Fight Prostate Cancer With Meatless Monday

I’ve always been a meat and potatoes guy. Growing up, I never ate salads or vegetables with my meals. I just ate burgers, tacos and roast, always with a side of mashed potatoes, French fries or mac and cheese.

And I kept doing that as an adult — until I was diagnosed with prostate cancer at age 35.

My doctors and nutritionist told me to remove red meat from my diet, and I have, though for someone who grew up eating it two to three times a day, that was a challenge.

A recent major medical study from the Harvard School of Public Health supports why my doctors insisted I give up red meat. In the study, eating red meat appeared to increase the risk of premature death significantly. And these findings are in addition to physicians’ research published late last year that tied red meat to aggressive prostate cancer.

Also consider this: “More than 75% of the $2.6 trillion in annual US health care costs are from chronic diseases. Eating less red meat is likely to reduce morbidity from these illnesses, thereby reducing health care costs,” writes Dean Ornish in the Archives of Internal Medicine.

All this is why I’m encouraging all men to go at least one day per week without eating any meat, and to embrace Meatless Monday.

According to, going meatless once a week may reduce your risk of chronic preventable conditions like cancer, cardiovascular disease, diabetes and obesity. “Further, if you do eat meat on other days, we strongly recommend grass-fed, hormone-free, locally-raised options whenever possible.”

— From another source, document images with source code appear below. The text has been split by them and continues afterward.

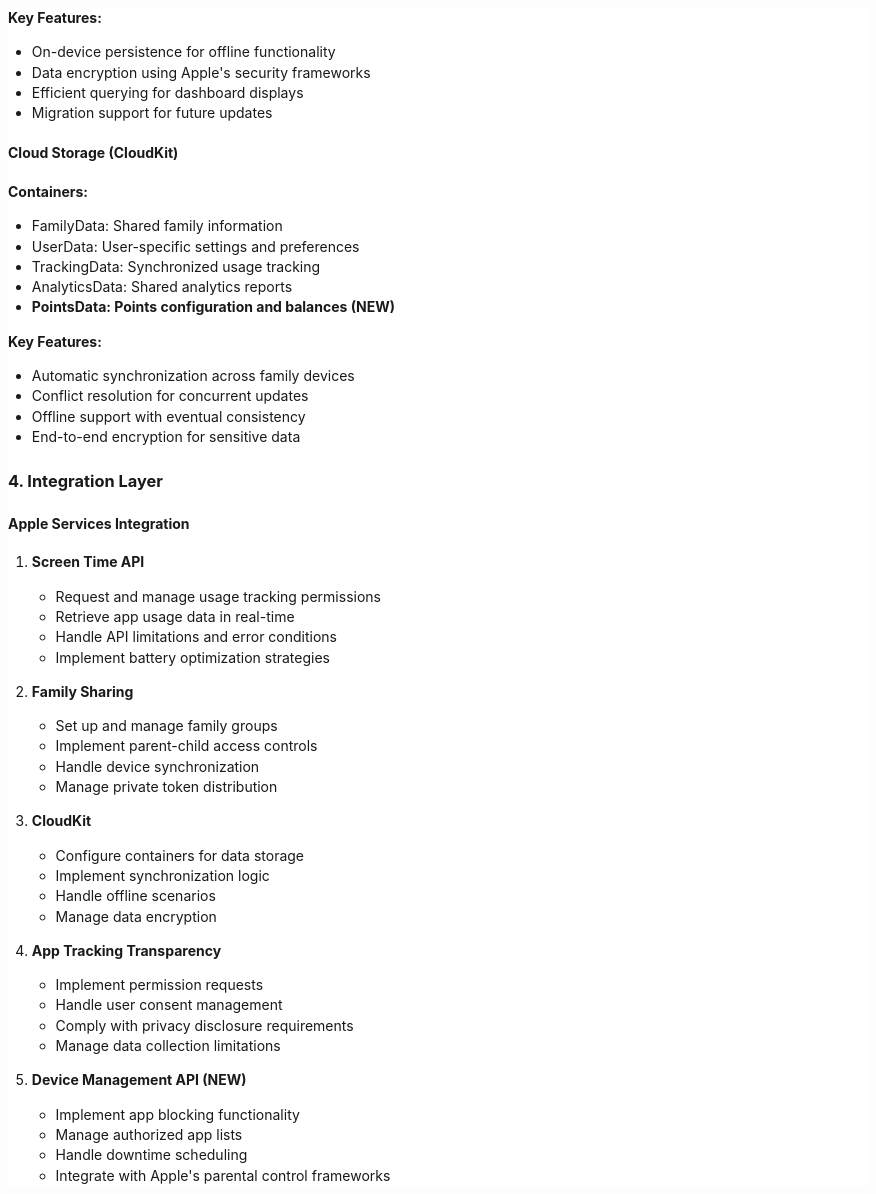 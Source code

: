 **Key Features:**
- On-device persistence for offline functionality
- Data encryption using Apple's security frameworks
- Efficient querying for dashboard displays
- Migration support for future updates

#### Cloud Storage (CloudKit)

**Containers:**
- FamilyData: Shared family information
- UserData: User-specific settings and preferences
- TrackingData: Synchronized usage tracking
- AnalyticsData: Shared analytics reports
- **PointsData: Points configuration and balances (NEW)**

**Key Features:**
- Automatic synchronization across family devices
- Conflict resolution for concurrent updates
- Offline support with eventual consistency
- End-to-end encryption for sensitive data

### 4. Integration Layer

#### Apple Services Integration

1. **Screen Time API**
   - Request and manage usage tracking permissions
   - Retrieve app usage data in real-time
   - Handle API limitations and error conditions
   - Implement battery optimization strategies

2. **Family Sharing**
   - Set up and manage family groups
   - Implement parent-child access controls
   - Handle device synchronization
   - Manage private token distribution

3. **CloudKit**
   - Configure containers for data storage
   - Implement synchronization logic
   - Handle offline scenarios
   - Manage data encryption

4. **App Tracking Transparency**
   - Implement permission requests
   - Handle user consent management
   - Comply with privacy disclosure requirements
   - Manage data collection limitations

5. **Device Management API (NEW)**
   - Implement app blocking functionality
   - Manage authorized app lists
   - Handle downtime scheduling
   - Integrate with Apple's parental control frameworks
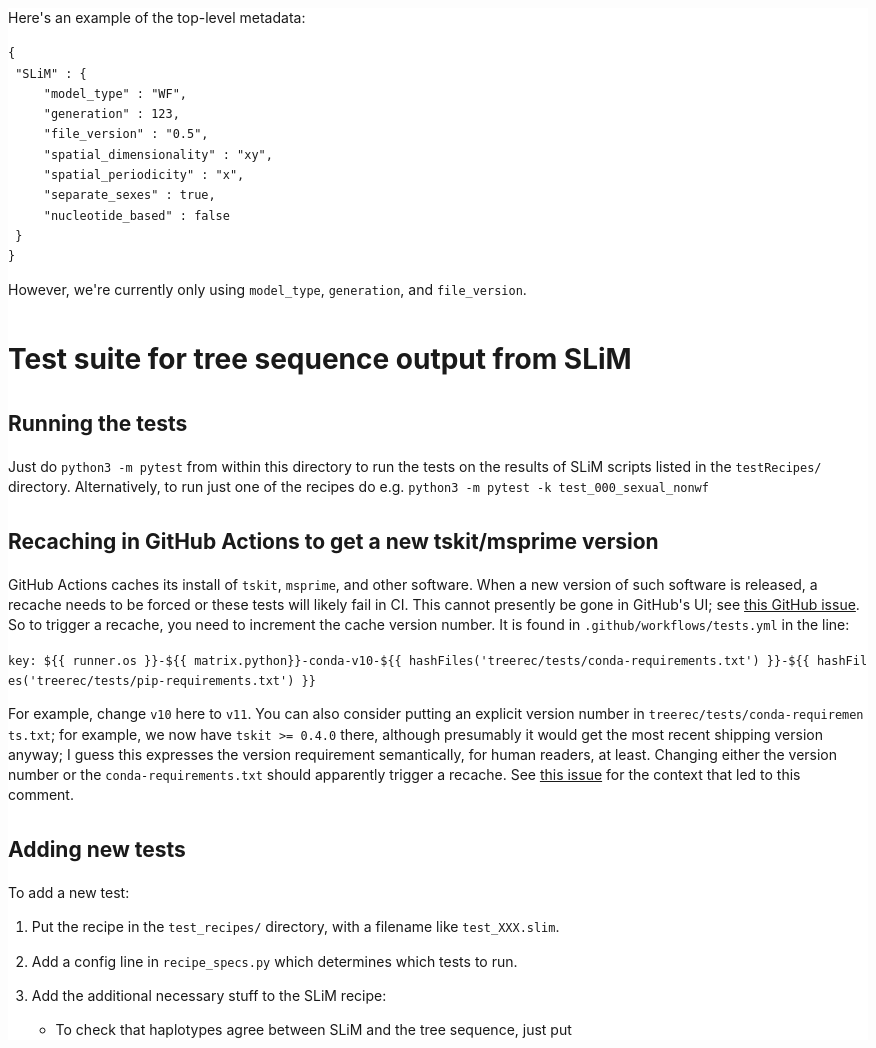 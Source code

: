 Here's an example of the top-level metadata:
```
{
 "SLiM" : {
     "model_type" : "WF",
     "generation" : 123,
     "file_version" : "0.5",
     "spatial_dimensionality" : "xy",
     "spatial_periodicity" : "x",
     "separate_sexes" : true,
     "nucleotide_based" : false
 }
}
```

However, we're currently only using `model_type`, `generation`, and `file_version`.
# Test suite for tree sequence output from SLiM

## Running the tests
Just do `python3 -m pytest` from within this directory to run the tests on the results of SLiM scripts listed in the `testRecipes/` directory. Alternatively, to run just one of the recipes do e.g.
`python3 -m pytest -k test_000_sexual_nonwf`

## Recaching in GitHub Actions to get a new tskit/msprime version
GitHub Actions caches its install of `tskit`, `msprime`, and other software.  When a new version of such software is released, a recache needs to be forced or these tests will likely fail in CI.  This cannot presently be gone in GitHub's UI; see [this GitHub issue](https://github.com/actions/cache/issues/2).  So to trigger a recache, you need to increment the cache version number.  It is found in `.github/workflows/tests.yml` in the line:

`key: ${{ runner.os }}-${{ matrix.python}}-conda-v10-${{ hashFiles('treerec/tests/conda-requirements.txt') }}-${{ hashFiles('treerec/tests/pip-requirements.txt') }}`

For example, change `v10` here to `v11`.  You can also consider putting an explicit version number in `treerec/tests/conda-requirements.txt`; for example, we now have `tskit >= 0.4.0` there, although presumably it would get the most recent shipping version anyway; I guess this expresses the version requirement semantically, for human readers, at least.  Changing either the version number or the `conda-requirements.txt` should apparently trigger a recache.  See [this issue](https://github.com/MesserLab/SLiM/issues/232) for the context that led to this comment.

## Adding new tests


To add a new test:

1. Put the recipe in the `test_recipes/` directory, with a filename like `test_XXX.slim`.
2. Add a config line in `recipe_specs.py` which determines which tests to run.
3. Add the additional necessary stuff to the SLiM recipe:

    * To check that haplotypes agree between SLiM and the tree sequence, just put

My cancer woke me up. I don’t want you to develop prostate cancer or any other cancer or chronic health conditions before you decide to make a change. We have to be proactive in our health. The key is prevention.

Like its name, Meatless Monday is simple. Each Monday, go without meat.

Need to know more? Know this: Former ad man turned health advocate Sid Lerner, who saw the prevalence of preventable illnesses associated with excessive meat consumption, introduced Meatless Monday as a public health awareness campaign in 2003. The initiative was backed by the Johns Hopkins Bloomberg School of Public Health’s Center for a Livable Future and endorsed by 30 schools of public health.

Concerned about lack of protein? No worries. There are many alternatives like tempeh, tofu, quinoa, lentils, egg whites, almond butter, nuts, soy, seeds and beans, including small red beans, red kidney beans, pinto beans, black beans, navy beans and black-eyed peas.

Meatless Monday is part of The Monday Campaigns, “a national movement backed by leading public health schools that dedicates the first day of every week to health. Every Monday, individuals and organizations join together to commit to healthy behaviors that help end chronic preventable diseases,” according to The Monday Campaigns’ website.

Small changes in life can make a big difference. I want you and your loved ones to do everything you can to avoid getting cancer and other chronic health conditions like heart disease.

Meatless Monday is a step toward developing better habits. You can do it — and you should feel better.

I’m not a vegan. I’m not a vegetarian. Yes, I no longer eat red meat, but going just one day per week without any meat has made me discover the benefits of eating organic fruits and vegetables.

And you’re never too young to start Meatless Monday. “The younger that people can start to adopt healthier lifestyles, the better the long-term health benefits. In fact, it is much easier to make the changes at a younger age than after decades of living with a bad habit,” says Dr. Lorenzo Cohen, Ph.D., Director of Integrative Medicine at the University of Texas MD Anderson Cancer Center in Houston.

As Dr. Cohen notes, the American Cancer Society and American Institute for Cancer Research recommend a plant-based diet and reducing processed meat and red meat for cancer prevention — and for cancer survivors.

“Plant-based foods are rich in phytochemicals, bioflavonoids and other substances that are protective. In other words, what we include in our diet is as important as what we exclude, so substituting healthier foods for red meat provides a double benefit to our health,” writes Dean Ornish, M.D., in the Archives of Internal Medicine.

As the founder of Blue Cure, a prostate cancer nonprofit, I can tell you there are lots of awareness campaigns when it comes to screenings. But we must have more education on preventative dietary and lifestyle habits known to aid in preventing cancers.

And one way to start is Meatless Monday.